Michael smiled ruefully. “It is true. I did like him, and not just because of our shared interest in weapons. He seemed to be so helpful, looking everywhere for Miss Peach. He truly was looking for her, of course, to ensure she knew nothing vital, but I confess, when he found her body, and showed me the many places he claimed to have looked for her, I was convinced he was on our side. He is very plausible, and if it had been Walter he killed, I would not have uncovered his perfidy at all, I am convinced.”
“I do not like to contradict you, but you know I am always right,” Pettigrew said smugly.
“If Walter had been killed, Eustace would have been the obvious suspect, and therefore you would have been haunting Welwood every day to work out how he did it. You would have noticed that the field opposite held not just donkeys and pack ponies, but a few riding horses, too. Then you would have looked for the saddle, and you would have found it before long. The case would have been far easier to solve. In fact, I would go so far as to suggest that you would have solved it within a week.”
Michael shook his head. “You are very kind to say so, Pettigrew, but no, I have displayed nothing but ineptitude from start to finish this year. Maybe it is time I retired altogether.”

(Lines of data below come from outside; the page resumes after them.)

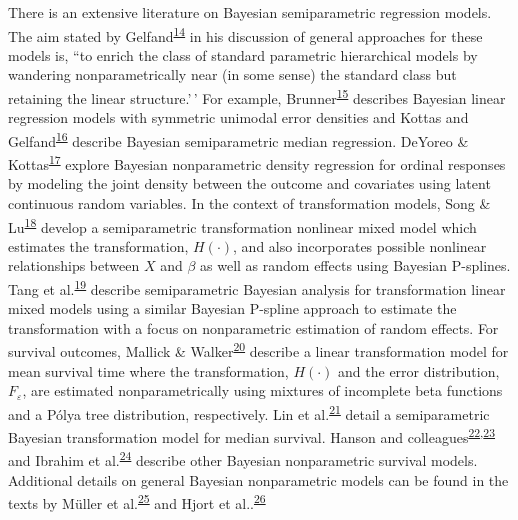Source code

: \documentclass[
]{article}
\begin{document}
There is an extensive literature on Bayesian semiparametric regression models. The aim stated by Gelfand\textsuperscript{\protect\hyperlink{ref-gelfand_approaches_1999}{14}} in his discussion of general approaches for these models is, ``to enrich the class of standard parametric hierarchical models by wandering nonparametrically near (in some sense) the standard class but retaining the linear structure.'\,' For example, Brunner\textsuperscript{\protect\hyperlink{ref-brunner_bayesian_1995}{15}} describes Bayesian linear regression models with symmetric unimodal error densities and Kottas and Gelfand\textsuperscript{\protect\hyperlink{ref-kottas_bayesian_2001}{16}} describe Bayesian semiparametric median regression.
DeYoreo \& Kottas\textsuperscript{\protect\hyperlink{ref-deyoreo_bayesian_2020}{17}} explore Bayesian nonparametric density regression for ordinal responses by modeling the joint density between the outcome and covariates using latent continuous random variables. In the context of transformation models, Song \& Lu\textsuperscript{\protect\hyperlink{ref-song_semiparametric_2012}{18}} develop a semiparametric transformation nonlinear mixed model which estimates the transformation, \(H(\cdot)\), and also incorporates possible nonlinear relationships between \(X\) and \(\beta\) as well as random effects using Bayesian P-splines. Tang et al.\textsuperscript{\protect\hyperlink{ref-tang_semiparametric_2018}{19}} describe semiparametric Bayesian analysis for transformation linear mixed models using a similar Bayesian P-spline approach to estimate the transformation with a focus on nonparametric estimation of random effects. For survival outcomes, Mallick \& Walker\textsuperscript{\protect\hyperlink{ref-mallick_bayesian_2003}{20}} describe a linear transformation model for mean survival time where the transformation, \(H(\cdot)\) and the error distribution, \(F_{\varepsilon}\), are estimated nonparametrically using mixtures of incomplete beta functions and a Pólya tree distribution, respectively. Lin et al.\textsuperscript{\protect\hyperlink{ref-lin_semiparametric_2012}{21}} detail a semiparametric Bayesian transformation model for median survival. Hanson and colleagues\textsuperscript{\protect\hyperlink{ref-damien_surviving_2013}{22},\protect\hyperlink{ref-hanson_bayesian_2007}{23}} and Ibrahim et al.\textsuperscript{\protect\hyperlink{ref-ibrahim_bayesian_2010}{24}} describe other Bayesian nonparametric survival models. Additional details on general Bayesian nonparametric models can be found in the texts by Müller et al.\textsuperscript{\protect\hyperlink{ref-muller_bayesian_2015}{25}} and Hjort et al..\textsuperscript{\protect\hyperlink{ref-hjort_bayesian_2010}{26}}
\end{document}

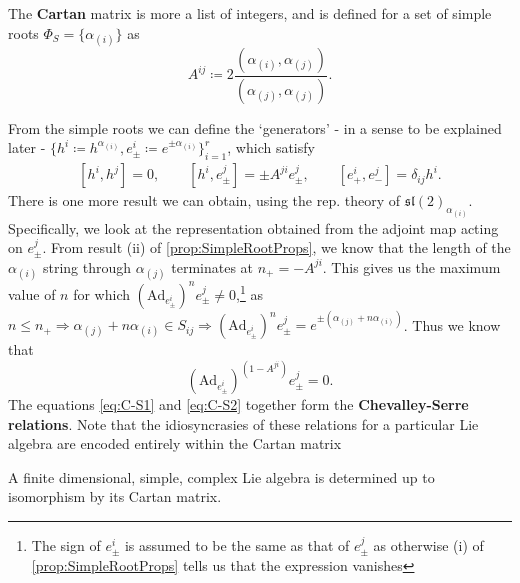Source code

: \documentclass[11pt,fleqn]{article}
\begin{document}
\begin{definition}
	The \textbf{Cartan} matrix is more a list of integers, and is defined for a set of simple roots $\Phi_S = \{ \alpha_{(i)}\}$ as
		\begin{equation}\label{eq:CartanMatrixDef}
			A^{ij} \coloneqq 2 \frac{\left(\alpha_{(i)}, \alpha_{(j)}\right)}{\left(\alpha_{(j)},\alpha_{(j)}\right)}.
		\end{equation}
\end{definition}
\begin{remark}
	From the simple roots we can define the `generators' - in a sense to be explained later - $\{h^i \coloneqq h^{\alpha_{(i)}}, e^i_\pm \coloneqq e^{\pm \alpha_{(i)}}\}_{i=1}^r$, which satisfy
		\begin{align}\label{eq:C-S1}
			[h^i,h^j] = 0, \qquad	[h^i,e_\pm^j] = \pm A^{ji}e^j_\pm, \qquad [e^i_+, e^j_-] = \delta_{ij}h^i.	
		\end{align}
	There is one more result we can obtain, using the rep. theory of $\mathfrak{sl}(2)_{\alpha_{(i)}}$. Specifically, we look at the representation obtained from the adjoint map acting on $e^j_\pm$. From result (ii) of \autoref{prop:SimpleRootProps}, we know that the length of the $\alpha_{(i)}$ string through $\alpha_{(j)}$ terminates at $n_+ = - A^{ji}$. This gives us the maximum value of $n$ for which $( \text{Ad}_{e^i_\pm} )^n e^j_\pm \neq 0$,\footnote{The sign of $e^i_\pm$ is assumed to be the same as that of $e^j_\pm$ as otherwise (i) of \ref{prop:SimpleRootProps} tells us that the expression vanishes} as $n \leq n_+ \Rightarrow \alpha_{(j)} + n \alpha_{(i)} \in S_{ij} \Rightarrow ( \text{Ad}_{e^i_\pm} )^n e^j_\pm = e^{\pm (\alpha_{(j)} + n \alpha_{(i)})}$. Thus we know that
		\begin{equation}\label{eq:C-S2}
			\left( \text{Ad}_{e^i_\pm} \right)^{(1 - A^{ji})} e^j_\pm = 0.
		\end{equation}
	The equations \eqref{eq:C-S1} and \eqref{eq:C-S2} together form the \textbf{Chevalley-Serre relations}. Note that the idiosyncrasies of these relations for a particular Lie algebra are encoded entirely within the Cartan matrix
\end{remark}

\begin{theorem}
	A finite dimensional, simple, complex Lie algebra is determined up to isomorphism by its Cartan matrix.
\end{theorem}
\end{document}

They all protested loudly, and eventually he laughed.
“Very well, very well. Have it your own way.” He picked up the gun again.
“I think I may keep this, if the earl does not object. The axe, too, perhaps. I doubt any of the Athertons wish to keep it . They will be reminders of my own fallibility, if I ever again become overconfident.”
***
M ichael was helping Luce finish packing when a knock on the door heralded the appearance of Mr Kent Atherton.
“May I come in?”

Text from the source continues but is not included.